Tinha por costume antigo levantar-se antes do sol, sair do Paço Arquiepiscopal e seguir por vielas esconsas, de olho aberto às misérias e aflições do seu rebanho. Por essas horas, nas travessas da luxúria e perversão, arrastavam-se na sua desgraça as perdidas do mundo. Empurradas pelos percalços da vida, ali caíam por desamparo dos mais e por condição de nascimento. Havia muito que a intenção lhe consumia a alma: levantar uma casa de Deus para recolhimento das descaídas, em clausura e livres de ocasiões de pecado, para reforma dos vícios, aquisição de virtudes e conversão à santidade. Assim fez.

Corria o ano de 1720 quando D. Rodrigo de Moura Teles mandou construir casa e capela no Campo de Santa Ana. Tomaria o nome de Santa Maria Madalena, pecadora, acomodaria vinte celas de dormir, oficinas de labor e outras divisórias, cozinha, horta e pátio. Para governar a casa, fazer cumprir os estatutos e conduzir as almas recolhidas, o arcebispo nomearia uma Regente. A mitra do prelado sustentaria até doze do número, que se não pudessem manter, mais a Regente e a Porteira. Nas demais celas se guardariam supranumerárias, com renda ou dote para prover o seu encosto.

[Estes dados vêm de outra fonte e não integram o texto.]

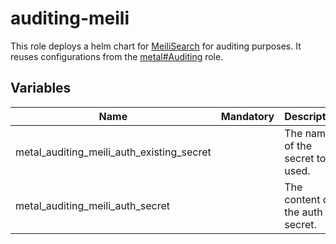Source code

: # auditing-meili

This role deploys a helm chart for [MeiliSearch](https://github.com/meilisearch/meilisearch-kubernetes) for auditing purposes. It reuses configurations from the [metal#Auditing](../metal/README.md#auditing) role.

## Variables

| Name                                      | Mandatory | Description                        |
| ----------------------------------------- | --------- | ---------------------------------- |
| metal_auditing_meili_auth_existing_secret |           | The name of the secret to be used. |
| metal_auditing_meili_auth_secret          |           | The content of the auth secret.    |
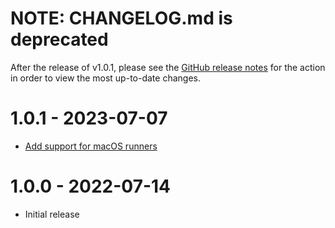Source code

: # NOTE: CHANGELOG.md is deprecated

After the release of v1.0.1, please see the [GitHub release notes](https://github.com/babbel/generate-github-access-tokens/releases)
for the action in order to view the most up-to-date changes.

# 1.0.1 - 2023-07-07

- [Add support for macOS runners](https://github.com/babbel/generate-github-access-tokens/pull/2)

# 1.0.0 - 2022-07-14

- Initial release
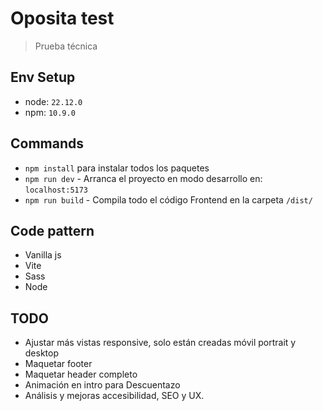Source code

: # Oposita test

> Prueba técnica

## Env Setup
  - node: `22.12.0`
  - npm: `10.9.0`

## Commands
  - `npm install` para instalar todos los paquetes
  - `npm run dev` - Arranca el proyecto en modo desarrollo en: `localhost:5173` 
  - `npm run build` - Compila todo el código Frontend en la carpeta `/dist/`

## Code pattern
  - Vanilla js
  - Vite
  - Sass
  - Node

## TODO
  - Ajustar más vistas responsive, solo están creadas móvil portrait y desktop
  - Maquetar footer
  - Maquetar header completo
  - Animación en intro para Descuentazo
  - Análisis y mejoras accesibilidad, SEO y UX.
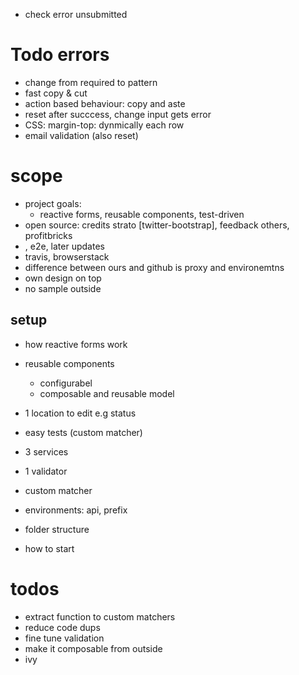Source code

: * check error unsubmitted

# Todo errors
* change from required to pattern
* fast copy & cut
* action based behaviour: copy and aste
* reset after succcess, change input gets error
* CSS: margin-top: dynmically each row
* email validation (also reset)




# scope
* project goals: 
  * reactive forms, reusable components, test-driven
* open source: credits strato [twitter-bootstrap], feedback others, profitbricks
* , e2e, later updates
* travis, browserstack
* difference between ours and github is proxy and environemtns
* own design on top
* no sample outside


## setup
* how reactive forms work
* reusable components
  * configurabel
  * composable and reusable model
* 1 location to edit e.g status
* easy tests (custom matcher)
* 3 services
* 1 validator
* custom matcher
* environments: api, prefix

* folder structure
* how to start


# todos
* extract function to custom matchers
* reduce code dups
* fine tune validation
* make it composable from outside
* ivy
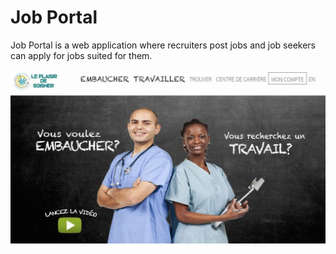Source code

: # Job Portal

Job Portal is a web application where recruiters post jobs and job seekers can apply for jobs suited for them.

![](job-portal.gif)
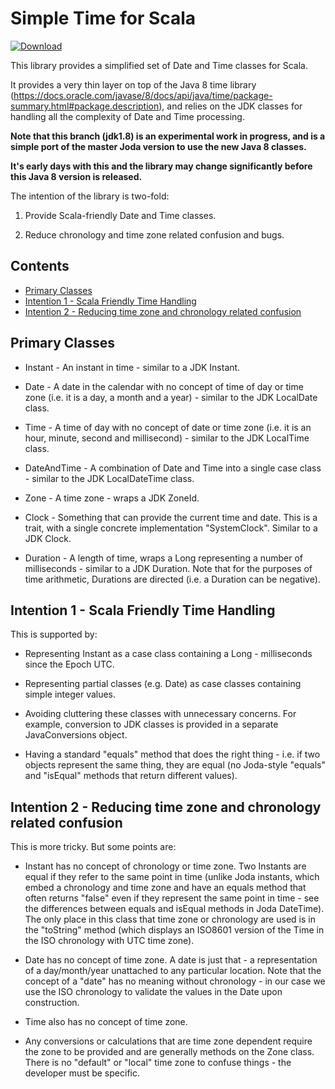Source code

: # Simple Time for Scala

[ ![Download](https://api.bintray.com/packages/jamesshade/releases/time/images/download.svg) ](https://bintray.com/jamesshade/releases/time/_latestVersion)

This library provides a simplified set of Date and Time classes for Scala.

It provides a very thin layer on top of the Java 8 time library (https://docs.oracle.com/javase/8/docs/api/java/time/package-summary.html#package.description), and relies on the JDK classes for 
handling all the complexity of Date and Time processing.

__Note that this branch (jdk1.8) is an experimental work in progress, and is a simple port of the master Joda version to use the new Java 8 classes.__

__It's early days with this and the library may change significantly before this Java 8 version is released.__

The intention of the library is two-fold:

1. Provide Scala-friendly Date and Time classes.

2. Reduce chronology and time zone related confusion and bugs.

## Contents

* [Primary Classes](#primary-classes)
* [Intention 1 - Scala Friendly Time Handling](#intention-1---scala-friendly-time-handling)
* [Intention 2 - Reducing time zone and chronology related confusion](#intention-2---reducing-time-zone-and-chronology-related-confusion)


## Primary Classes

* Instant - An instant in time - similar to a JDK Instant.
  
* Date - A date in the calendar with no concept of time of day or time zone (i.e. it is a day, a month and a year) -
  similar to the JDK LocalDate class.
  
* Time - A time of day with no concept of date or time zone (i.e. it is an hour, minute, second and millisecond) -
  similar to the JDK LocalTime class.
  
* DateAndTime - A combination of Date and Time into a single case class - similar to the JDK LocalDateTime class.

* Zone - A time zone - wraps a JDK ZoneId.

* Clock - Something that can provide the current time and date.  This is a trait, with a single concrete 
  implementation "SystemClock".  Similar to a JDK Clock.

* Duration - A length of time, wraps a Long representing a number of milliseconds - similar to a JDK Duration.  Note
  that for the purposes of time arithmetic, Durations are directed (i.e. a Duration can be negative).

## Intention 1 - Scala Friendly Time Handling

This is supported by:

* Representing Instant as a case class containing a Long - milliseconds since the Epoch UTC.

* Representing partial classes (e.g. Date) as case classes containing simple integer values.

* Avoiding cluttering these classes with unnecessary concerns.  For example, conversion to JDK classes is provided in a 
  separate JavaConversions object.

* Having a standard "equals" method that does the right thing - i.e. if two objects represent the same thing, they 
  are equal (no Joda-style "equals" and "isEqual" methods that return different values).

## Intention 2 - Reducing time zone and chronology related confusion

This is more tricky.  But some points are:

* Instant has no concept of chronology or time zone.  Two Instants are equal if they refer to the same point in time
  (unlike Joda instants, which embed a chronology and time zone and have an equals method that often returns "false" 
  even if they represent the same point in time - see the differences between equals and isEqual methods
  in Joda DateTime).  The only place in this class that time zone or chronology are used is in the "toString"
  method (which displays an ISO8601 version of the Time in the ISO chronology with UTC time zone).

* Date has no concept of time zone.  A date is just that - a representation of a day/month/year unattached to any 
  particular location.  Note that the concept of a "date" has no meaning without chronology - in our case we use
  the ISO chronology to validate the values in the Date upon construction.

* Time also has no concept of time zone.

* Any conversions or calculations that are time zone dependent require the zone to be provided and are generally 
  methods on the Zone class.  There is no "default" or "local" time zone to confuse things - the developer must 
  be specific.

Fez o arcebispo estatutos, onde preceituava os deveres de oração e graças ao Senhor, de obediência e labor, de comportamento e castigo, no pio propósito de emendar os maus costumes e abrir o caminho da vida honesta, dentro ou fora da casa, como assim quisessem e merecessem as convertidas. 

Seguiu-se em cortejo pelas ruas de Braga, do Paço ao Recolhimento, inaugurou-se e deu-se notícia do refúgio para regeneração das da má vida. Foi no dia 25 de abril de 1722. Ainda hoje se chama Recolhimento de Santa Maria Madalena e São Gonçalo, conhecido como Recolhimento das Convertidas.

Durante 277 anos recolheu e abrigou mulheres e crianças desamparadas.